Exchange Rate Dynamics
The decline in the rupee has sparked concern; however, heavy market intervention to prop up the rupee is not advised. Exchange rates act as economic shock absorbers, and a weaker rupee could boost exports amidst a challenging global scenario.
Trade Deficit and Outflows
- India's merchandise exports contracted by 12% in October, with exports to the US decreasing by 8.6% due to tariff impacts.
- Imports have surged, with gold imports rising to $14.7 billion in October from $4.9 billion the previous year, leading to a trade deficit of $41.7 billion.
- Since the start of the year, foreign portfolio investors withdrew about $17 billion, with a net FDI inflow of $2.9 billion in the second quarter.
- RBI data shows a $6.4 billion depletion in foreign exchange reserves in the first half of the year.
Monetary Policy Considerations
The RBI’s Monetary Policy Committee is meeting, with the stance that monetary policy should address inflation rather than defend the currency.
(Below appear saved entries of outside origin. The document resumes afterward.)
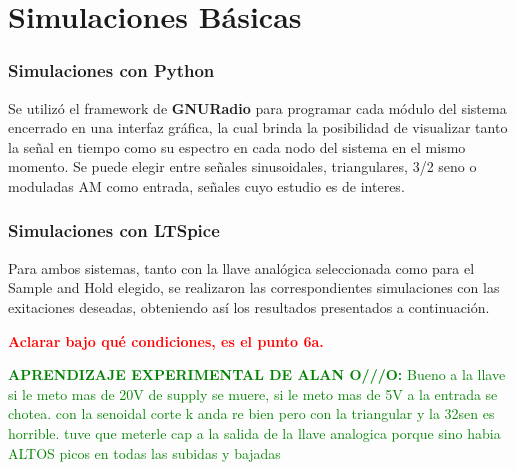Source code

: 


\section{Simulaciones Básicas}

\subsubsection{Simulaciones con Python}
Se utilizó el framework de \textbf{GNURadio} para programar cada módulo del sistema encerrado en una interfaz gráfica, la cual brinda la posibilidad de visualizar tanto la señal en tiempo como su espectro en cada nodo del sistema en el mismo momento. Se puede elegir entre señales sinusoidales, triangulares, 3/2 seno o moduladas AM como entrada, señales cuyo estudio es de interes.

\subsubsection{Simulaciones con LTSpice}
Para ambos sistemas, tanto con la llave analógica seleccionada como para el Sample and Hold elegido, se realizaron las correspondientes simulaciones con las exitaciones deseadas, obteniendo así los resultados presentados a continuación.

\textcolor{red}{\textbf{Aclarar bajo qué condiciones, es el punto 6a.}}

\textcolor{green}{\textbf{APRENDIZAJE EXPERIMENTAL DE ALAN O///O:}
Bueno a la llave si le meto mas de 20V de supply se muere, si le meto mas de 5V a la entrada se chotea. con la senoidal corte k anda re bien pero con la triangular y la 32sen es horrible. tuve que meterle cap a la salida de la llave analogica porque sino habia ALTOS picos en todas las subidas y bajadas
}

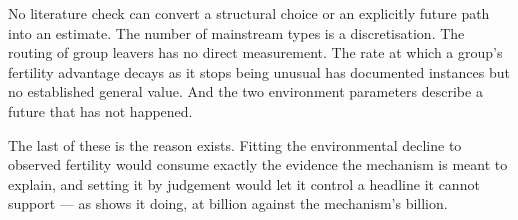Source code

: No literature check can convert a structural choice or an explicitly future path
into an estimate. The number of mainstream types is a discretisation. The routing
of group leavers has no direct measurement. The rate at which a group's fertility
advantage decays as it stops being unusual has documented instances but no
established general value. And the two environment parameters describe a future
that has not happened.

The last of these is the reason  exists. Fitting the
environmental decline to observed fertility would consume exactly the evidence
the mechanism is meant to explain, and setting it by judgement would let it
control a headline it cannot support --- as  shows it doing,
at \LadderPressureLoss{} billion against the mechanism's
\LadderMainstreamGain{} billion.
With consumer price index inflation at 0.25% in October, the impact of a weaker currency on inflation is less concerning.
Policy Recommendations
- The central bank should allow a calibrated depreciation of the rupee, managing excess volatility.
- The government needs to push forward policies that enhance productivity and export competitiveness.
- Finalizing pending trade deals is essential to enhance market access.